Sorry for the delay in this post. This was originally written on Monday02/04/08.
Comments:
We follow last weeks FOMC meeting with three major rate decisions’ around the world this week. The first one being the RBA later this evening, the others being the BOE and ECB later in the week. We expect the RBA to raise rates the ECB to hold steady and the BOE to cut rates. This will lead to more “decoupling” of many relationships traders have come to rely on. Let this be your warning, The Dollar continues to be at or near a macro turning point and these points are always volatile and difficult to read. This week we continue to be concerned with the extremely high levels on the CRB index and continue to advocate protecting any long side gains as looking forward the best we expect to see out of the CRB index is sideways consolidation and at worst a significant correction.
Energy:
Crude oil continues to trade back and forth around $90. $90 is acting like a magnet pulling the market up when if falls below and also pulling it back down when it tries to rally above. This week we expect to see more of the same. We could retest the $85 level and if we do we will use it as another buying opportunity.
NG:
Natural gas has struggled to hang onto recent rallies. We continue to be buyer of dips below 7.75. We are now targeting a move only to about 8.25 in the near term and overall see more or less directionless trade in the weeks and months ahead.
S&P:
The stock markets continue to stabilize and near term we see that continuing. If we retest the lows we would advise buying that dip. Frankly we do not expect to see the lows tested in the near term. We continue to see a market that is range bound at best and we are now near the middle of that range so we are not putting on new stock trades this week unless something unique develops.
Bonds:
The market still expect the Fed. to continue to cut rates at the meeting in March. At this point we are not yet making that bet either way. At this time we continue to sell short above 120 looking to cover on breaks below118.
Metals:
Gold failed to hold the rally above 900 again and we are now short from 910 – 940 with stops above 955. We are targeting a move to 850 but will trail stops by roughly 16 dollars so we may exit before we hit the target if the market has a sharp reversal. Silver is starting to back off of the highs but as we mentioned last week, long silver and short gold as a spread is doing well since we recommended it last week and should continue to do so in the near term. Copper remains range bound and for now we are standing aside until the next trend develops.
Grains:
Grains continue to push upper boundaries and limits. We do not see this trend continuing for much longer but at the same time, outside of buying puts, we cannot recommend jumping in front of this run away train. I would also not chase after this train if you are not already on board.
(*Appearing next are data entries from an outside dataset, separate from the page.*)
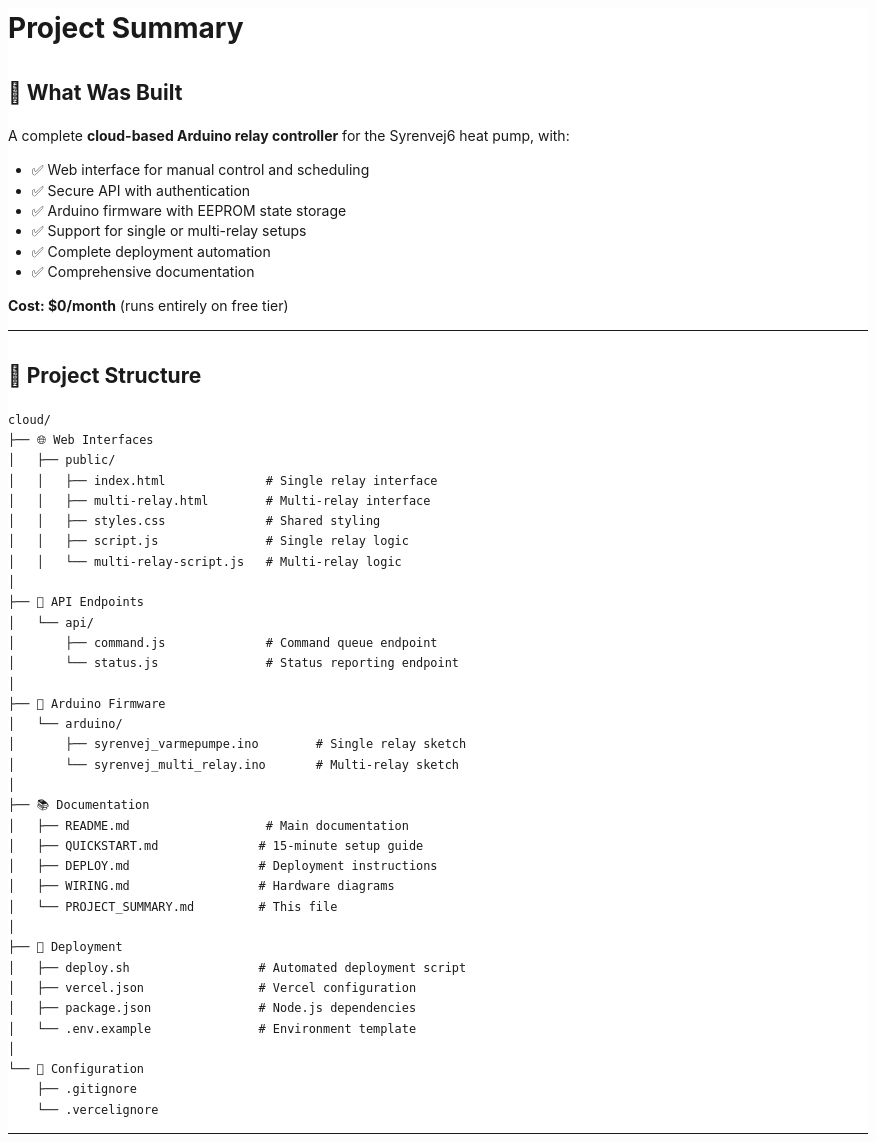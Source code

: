 # Project Summary

## 🎯 What Was Built

A complete **cloud-based Arduino relay controller** for the Syrenvej6 heat pump, with:

- ✅ Web interface for manual control and scheduling
- ✅ Secure API with authentication
- ✅ Arduino firmware with EEPROM state storage
- ✅ Support for single or multi-relay setups
- ✅ Complete deployment automation
- ✅ Comprehensive documentation

**Cost: $0/month** (runs entirely on free tier)

---

## 📁 Project Structure

```
cloud/
├── 🌐 Web Interfaces
│   ├── public/
│   │   ├── index.html              # Single relay interface
│   │   ├── multi-relay.html        # Multi-relay interface
│   │   ├── styles.css              # Shared styling
│   │   ├── script.js               # Single relay logic
│   │   └── multi-relay-script.js   # Multi-relay logic
│
├── 🔌 API Endpoints
│   └── api/
│       ├── command.js              # Command queue endpoint
│       └── status.js               # Status reporting endpoint
│
├── 🤖 Arduino Firmware
│   └── arduino/
│       ├── syrenvej_varmepumpe.ino        # Single relay sketch
│       └── syrenvej_multi_relay.ino       # Multi-relay sketch
│
├── 📚 Documentation
│   ├── README.md                   # Main documentation
│   ├── QUICKSTART.md              # 15-minute setup guide
│   ├── DEPLOY.md                  # Deployment instructions
│   ├── WIRING.md                  # Hardware diagrams
│   └── PROJECT_SUMMARY.md         # This file
│
├── 🚀 Deployment
│   ├── deploy.sh                  # Automated deployment script
│   ├── vercel.json                # Vercel configuration
│   ├── package.json               # Node.js dependencies
│   └── .env.example               # Environment template
│
└── 🔧 Configuration
    ├── .gitignore
    └── .vercelignore
```

---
Corn is the grain with the greatest potential for a big pullback due to all the corn that is expected to be planted this year. If these grain prices continue to climb, the rising cost of oil will be nothing compared to buying a loaf of bread for $10.00. These levels are not sustainable so be ready for a major correction this spring.
Softs:
OJ continues its directionless trade and near term we continue to see more of the same. Cocoa did in fact manage to push through this time. We did exit our longs so we missed the last 150 points but still did very well with the trade. Near term we see cocoa pulling back below 2300 and we will look to be buyers of that dip should it come. Coffee hit our target above 140 and we are now out. We see 145 as a significant resistance level and did not want to risk a sharp pullback as that level is tested. We continue to be buyers of dips. Sugar is beginning to correct. This week we are looking for a move to at least 11.50 on the March contract. Cotton is still consolidating and will likely do so for most of the week. We are still biased to the long side and will therefore be a buyer on dips targeting a move back above 70 by early March.